Amongst clinical variables at baseline, BASFI, ASQoL and the type of TNFi were all significantly associated with the probability of LDA after 1 year in univariate models, but only the type of TNFi and BASFI remained significant in multivariate models. The treatment effect (dose group assigned) showed no significant heterogeneity according to the BASFI (p = 0.5244) or type of TNFi (p = 0.887), thus suggesting that the predictive value of BASFI and type of TNFi on the outcome is independent of the assigned dose schedule (full dose or reduced dose) (Additional file 1: Table S2). Considering inflammatory biomarkers and drug plasma levels, only hs-CRP levels were higher in subjects without LDA at 1 year (Additional file 1: Table S3). Univariate models including both clinical and analytical biomarkers had poor predictive value, with the lower CI for the ROC AUC always < 0.62; multivariate methods were unfeasible as no combination of factors improved the univariate models (Additional file 1: Table S3).

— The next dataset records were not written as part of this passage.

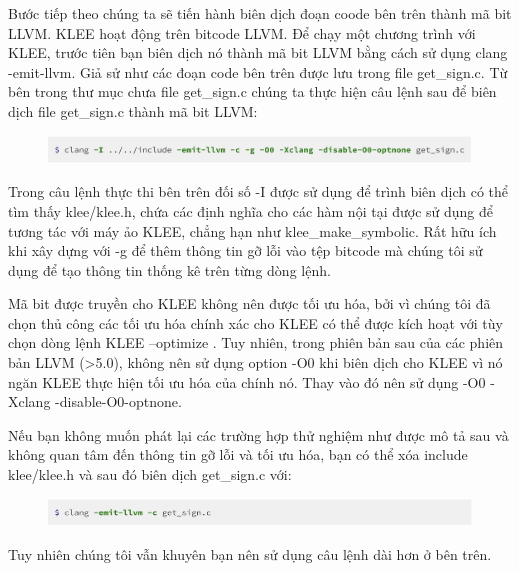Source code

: \documentclass[12pt,a4paper]{article}
\begin{document}
Bước tiếp theo chúng ta sẽ tiến hành biên dịch đoạn coode bên trên thành mã bit LLVM. KLEE hoạt động trên bitcode LLVM. Để chạy một chương trình với KLEE, trước tiên bạn biên dịch nó thành mã bit LLVM bằng cách sử dụng clang -emit-llvm. Giả sử như các đoạn code bên trên được lưu trong file get\_sign.c. Từ bên trong thư mục chưa file get\_sign.c chúng ta thực hiện câu lệnh sau để biên dịch file get\_sign.c thành mã bit LLVM:

\begin{figure}[ht]
\begin{center}
\includegraphics[scale=.3]{hinhanh/clangcompiling.png}
\end{center}
\end{figure}

Trong câu lệnh thực thi bên trên đối số -I được sử dụng để trình biên dịch có thể tìm thấy klee/klee.h, chứa các định nghĩa cho các hàm nội tại được sử dụng để tương tác với máy ảo KLEE, chẳng hạn như klee\_make\_symbolic. Rất hữu ích khi xây dựng với -g để thêm thông tin gỡ lỗi vào tệp bitcode mà chúng tôi sử dụng để tạo thông tin thống kê trên từng dòng lệnh.

Mã bit được truyền cho KLEE không nên được tối ưu hóa, bởi vì chúng tôi đã chọn thủ công các tối ưu hóa chính xác cho KLEE có thể được kích hoạt với tùy chọn dòng lệnh KLEE --optimize . Tuy nhiên, trong phiên bản sau của các phiên bản LLVM (>5.0), không nên sử dụng option -O0 khi biên dịch cho KLEE vì nó ngăn KLEE thực hiện tối ưu hóa của chính nó. Thay vào đó nên sử dụng -O0 -Xclang -disable-O0-optnone.

Nếu bạn không muốn phát lại các trường hợp thử nghiệm như được mô tả sau và không quan tâm đến thông tin gỡ lỗi và tối ưu hóa, bạn có thể xóa include klee/klee.h và sau đó biên dịch get\_sign.c với:

\begin{figure}[ht]
\begin{center}
\includegraphics[scale=.3]{hinhanh/clangCompilingshort.png}
\end{center}
\end{figure}

Tuy nhiên chúng tôi vẫn khuyên bạn nên sử dụng câu lệnh dài hơn ở bên trên.
\end{document}
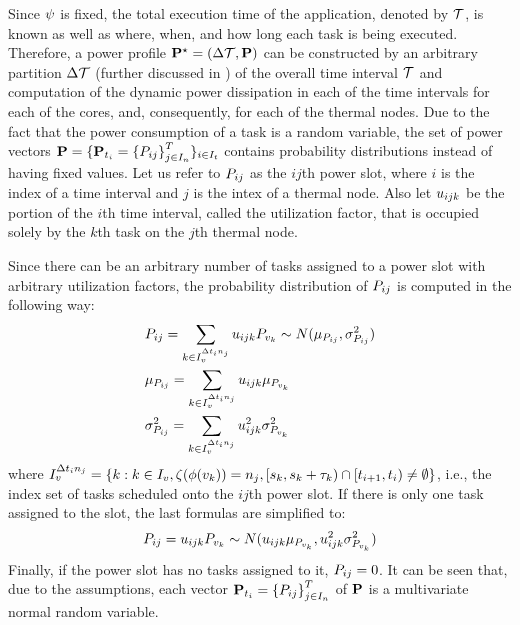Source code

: Since $\psi$ is fixed, the total execution time of the application, denoted by $\mathcal{T}$, is known as well as where, when, and how long each task is being executed. Therefore, a power profile $\mathbf{P}^\star = (\Delta \mathcal{T}, \mathbf{P})$ can be constructed by an arbitrary partition $\Delta \mathcal{T}$ (further discussed in ) of the overall time interval $\mathcal{T}$ and computation of the dynamic power dissipation in each of the time intervals for each of the cores, and, consequently, for each of the thermal nodes. Due to the fact that the power consumption of a task is a random variable, the set of power vectors $\mathbf{P} = \{ \mathbf{P}_{t_i} = \left\{ P_{i j} \right\}_{j \in I_n}^T \}_{i \in I_t}$ contains probability distributions instead of having fixed values. Let us refer to $P_{ij}$ as the $ij$th power slot, where $i$ is the index of a time interval and $j$ is the intex of a thermal node. Also let $u_{ijk}$ be the portion of the $i$th time interval, called the utilization factor, that is occupied solely by the $k$th task on the $j$th thermal node.

Since there can be an arbitrary number of tasks assigned to a power slot with arbitrary utilization factors, the probability distribution of $P_{ij}$ is computed in the following way:
\begin{align*}
  & P_{ij} = \sum_{k \in I_v^{\Delta t_i n_j}} u_{ijk} P_{v_k} \sim N(\mu_{P_{ij}}, \sigma_{P_{ij}}^2) \\
  & \mu_{P_{ij}} = \sum_{k \in I_v^{\Delta t_i n_j}} u_{ijk} \mu_{P_{v_k}} \\
  & \sigma_{P_{ij}}^2 = \sum_{k \in I_v^{\Delta t_i n_j}} u_{ijk}^2 \sigma_{P_{v_k}}^2
\end{align*}
where $I_v^{\Delta t_i n_j} = \{ k: k \in I_v, \zeta(\phi(v_k)) = n_j, [s_k, s_k + \tau_k) \cap [t_{i + 1}, t_i) \neq \emptyset \}$, i.e., the index set of tasks scheduled onto the $ij$th power slot. If there is only one task assigned to the slot, the last formulas are simplified to:
\[
  P_{ij} = u_{ijk} P_{v_k} \sim N(u_{ijk} \mu_{P_{v_k}}, u_{ijk}^2 \sigma_{P_{v_k}}^2)
\]
Finally, if the power slot has no tasks assigned to it, $P_{ij} = 0$. It can be seen that, due to the assumptions, each vector $\mathbf{P}_{t_i} = \left\{P_{ij}\right\}_{j \in I_n}^T$ of $\mathbf{P}$ is a multivariate normal random variable.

Of the 126 randomized patients, serious and related adverse events or infections were reported in 7/62 patients (11.3%) in the full-dose group and 2/61 (3.3%) patients in the reduced-dose group (p value = 0.164) (Table 3). A total of 34 infections were reported by 26 subjects, among whom 15 infections were reported by 11/62 subjects (17.7%) in the full-dose group and 4 infections were reported by 3/61 subjects (4.9%) in the reduced-dose group as being at least possibly related to treatment (Additional file 1: Table S4). Treatment was discontinued in 6/62 (9.7%) and 13/61 patients (21.3%) in the full-dose and reduced-dose groups, respectively (p value = 0.086), among whom 3/62 (4.8%) in the full-dose and 8/61 (13.1%) in the reduced-dose group had treatment discontinued due to poor disease control, according to physician judgment (p value = 0.204).
Discussion
This trial has shown that a dose-reduction strategy may be non-inferior to full-dose treatment in patients with AS in persistent clinical remission with TNFi, in terms of maintenance of LDA after 1 year. In the reduced-dose group, less serious and related adverse events or infections were observed, but also more withdrawals due to insufficient disease control, although not statistically significant.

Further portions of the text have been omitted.